The floor plans reveal how SCCS Arquitectos carved multiple residential units out of what reads on the street as a single house. Landscaped gardens with circular pathways occupy the spaces between buildings, threading planting through the section from ground level to rooftop. The section drawing is the most telling: interior levels step down the hillside, following the natural topography, with covered terraces at each tier. The elevation confirms that the horizontal extension hugs the slope rather than fighting it.
The exploded axonometric separates roof, terrace, and floor plates to show planted trees occupying the courtyard voids between structural levels. The cutaway sketch goes further, exposing timber roof structure above and arched underground spaces below, evidence that the historic masonry does not stop at ground level. The building has archaeological depth, and the architects have incorporated that depth into the section rather than burying it under new construction.
Why This Project Matters
Heritage rehabilitation in UNESCO-listed towns often produces one of two outcomes: timid restoration that freezes a building in amber, or aggressive insertion that treats the old fabric as a stage set.
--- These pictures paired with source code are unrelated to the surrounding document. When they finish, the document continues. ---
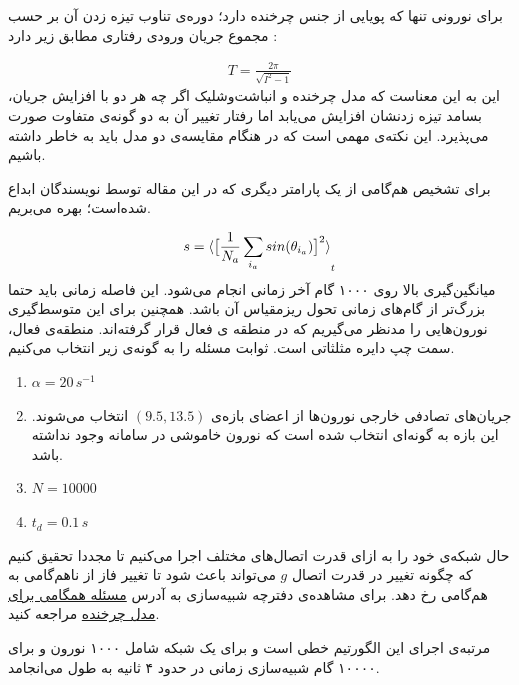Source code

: برای نورونی تنها که پویایی از جنس چرخنده دارد؛ دوره‌ی تناوب تیزه زدن آن بر حسب مجموع جریان ورودی‌ رفتاری مطابق زیر دارد \cite{safaeesirat2020critical}:

\begin{align}
	T = \frac{2\pi}{\sqrt{I^2 - 1}}
\end{align}
این به این معناست که مدل چرخنده و انباشت‌وشلیک اگر چه هر دو با افزایش جریان، بسامد تیزه زدنشان افزایش می‌یابد اما رفتار تغییر آن به دو گونه‌ی متفاوت صورت می‌پذیرد. این نکته‌ی مهمی است که در هنگام مقایسه‌ی دو مدل باید به خاطر داشته باشیم.

برای تشخیص هم‌گامی از یک پارامتر دیگری که در این مقاله \cite{safaeesirat2020critical}  توسط نویسندگان ابداع شده‌است؛ بهره می‌بریم.

\begin{equation}
	s =  \braket{ \big[ \frac{1}{N_a}\sum_{i_a} sin(\theta_{i_a}) \big]^{2}}_t
	\label{eq:saman_amin_param}
\end{equation}
میانگین‌گیری بالا روی ۱۰۰۰ گام آخر زمانی انجام می‌شود. این فاصله زمانی باید حتما بزرگ‌تر از گام‌های زمانی تحول ریزمقیاس آن باشد. همچنین برای این متوسط‌گیری نورون‌هایی را مدنظر می‌گیریم که در منطقه ی فعال قرار گرفته‌اند. منطقه‌ی فعال، سمت چپ دایره مثلثاتی است.
ثوابت مسئله را به گونه‌ی زیر انتخاب می‌کنیم.
\begin{tcolorbox}[colback=green!5!white,colframe=green!75!black]
	\begin{enumerate}[*]
		\item
		$\alpha = 20\, s^{-1}$
		\item
		جریان‌های تصادفی خارجی نورون‌ها از اعضای بازه‌ی $(9.5,13.5)$ انتخاب می‌شوند. این بازه به گونه‌ای انتخاب شده است که نورون خاموشی در سامانه وجود نداشته باشد.
		\item
		$N = 10000$
		\item
		$t_d = 0.1\, s$ 
	\end{enumerate}
\end{tcolorbox}
حال شبکه‌ی خود را به ازای قدرت اتصال‌های مختلف اجرا می‌کنیم تا مجددا تحقیق کنیم که چگونه تغییر در قدرت اتصال $g$ می‌تواند باعث شود تا تغییر فاز از ناهم‌گامی به هم‌گامی رخ دهد. برای مشاهده‌ی دفترچه شبیه‌سازی به آدرس 
\href{run://..//scripts//rotational_model}{مسئله همگامی برای مدل چرخنده}
مراجعه کنید.

مرتبه‌ی اجرای این الگورتیم خطی است و برای یک شبکه شامل ۱۰۰۰ نورون و برای ۱۰۰۰۰ گام شبیه‌سازی زمانی در حدود ۴ ثانیه به طول می‌انجامد.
Angra + Hotel Apartments avoids both traps. By using a bold material palette (maroon steel, curved glass, raw concrete) within a careful reading of the site's topography and chromatic traditions, SCCS Arquitectos demonstrate that respect for history and confidence in contemporary design are not mutually exclusive.
The project also offers a pragmatic model for adaptive reuse in small island towns where tourism is an economic lifeline but overdevelopment is a genuine threat. Rather than demolishing and rebuilding, the architects worked with the existing stone structure, adding volume only where the hillside section allowed it. The result is a hospitality program that fits within the urban grain of Angra do Heroísmo without distorting it, and a set of spaces that feel specific to their place rather than imported from a design catalog.
Angra + Hotel Apartments by SCCS Arquitectos, Angra do Heroísmo, Azores, Portugal. Photography by Jorge Figanier Castro.